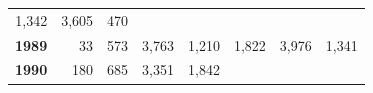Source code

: \documentclass[]{article}
\begin{document}
\begin{longtable}[]{@{}rrrrrrrr@{}}
\begin{minipage}[t]{0.09\columnwidth}
1,342\strut
\end{minipage} & \begin{minipage}[t]{0.08\columnwidth}\raggedleft\strut
3,605\strut
\end{minipage} & \begin{minipage}[t]{0.10\columnwidth}\raggedleft\strut
470\strut
\end{minipage}\tabularnewline
\begin{minipage}[t]{0.08\columnwidth}\raggedleft\strut
\textbf{1989}\strut
\end{minipage} & \begin{minipage}[t]{0.10\columnwidth}\raggedleft\strut
33\strut
\end{minipage} & \begin{minipage}[t]{0.11\columnwidth}\raggedleft\strut
573\strut
\end{minipage} & \begin{minipage}[t]{0.08\columnwidth}\raggedleft\strut
3,763\strut
\end{minipage} & \begin{minipage}[t]{0.14\columnwidth}\raggedleft\strut
1,210\strut
\end{minipage} & \begin{minipage}[t]{0.09\columnwidth}\raggedleft\strut
1,822\strut
\end{minipage} & \begin{minipage}[t]{0.08\columnwidth}\raggedleft\strut
3,976\strut
\end{minipage} & \begin{minipage}[t]{0.10\columnwidth}\raggedleft\strut
1,341\strut
\end{minipage}\tabularnewline
\begin{minipage}[t]{0.08\columnwidth}\raggedleft\strut
\textbf{1990}\strut
\end{minipage} & \begin{minipage}[t]{0.10\columnwidth}\raggedleft\strut
180\strut
\end{minipage} & \begin{minipage}[t]{0.11\columnwidth}\raggedleft\strut
685\strut
\end{minipage} & \begin{minipage}[t]{0.08\columnwidth}\raggedleft\strut
3,351\strut
\end{minipage} & \begin{minipage}[t]{0.14\columnwidth}\raggedleft\strut
1,842\strut
\end{minipage} & \begin{minipage}[t]{0.09\columnwidth}\raggedleft\strut

\end{minipage}
\end{longtable}
\end{document}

::::::::::

*Work to be completed:*
Please transcribe every record above exactly as written, leaving out the pictures.

*Solution for this exercise:*
Source code

: \documentclass[]{article}
\begin{document}
\begin{longtable}[]{@{}rrrrrrrr@{}}
\begin{minipage}[t]{0.09\columnwidth}
1,342\strut
\end{minipage} & \begin{minipage}[t]{0.08\columnwidth}\raggedleft\strut
3,605\strut
\end{minipage} & \begin{minipage}[t]{0.10\columnwidth}\raggedleft\strut
470\strut
\end{minipage}\tabularnewline
\begin{minipage}[t]{0.08\columnwidth}\raggedleft\strut
\textbf{1989}\strut
\end{minipage} & \begin{minipage}[t]{0.10\columnwidth}\raggedleft\strut
33\strut
\end{minipage} & \begin{minipage}[t]{0.11\columnwidth}\raggedleft\strut
573\strut
\end{minipage} & \begin{minipage}[t]{0.08\columnwidth}\raggedleft\strut
3,763\strut
\end{minipage} & \begin{minipage}[t]{0.14\columnwidth}\raggedleft\strut
1,210\strut
\end{minipage} & \begin{minipage}[t]{0.09\columnwidth}\raggedleft\strut
1,822\strut
\end{minipage} & \begin{minipage}[t]{0.08\columnwidth}\raggedleft\strut
3,976\strut
\end{minipage} & \begin{minipage}[t]{0.10\columnwidth}\raggedleft\strut
1,341\strut
\end{minipage}\tabularnewline
\begin{minipage}[t]{0.08\columnwidth}\raggedleft\strut
\textbf{1990}\strut
\end{minipage} & \begin{minipage}[t]{0.10\columnwidth}\raggedleft\strut
180\strut
\end{minipage} & \begin{minipage}[t]{0.11\columnwidth}\raggedleft\strut
685\strut
\end{minipage} & \begin{minipage}[t]{0.08\columnwidth}\raggedleft\strut
3,351\strut
\end{minipage} & \begin{minipage}[t]{0.14\columnwidth}\raggedleft\strut
1,842\strut
\end{minipage} & \begin{minipage}[t]{0.09\columnwidth}\raggedleft\strut

\end{minipage}
\end{longtable}
\end{document}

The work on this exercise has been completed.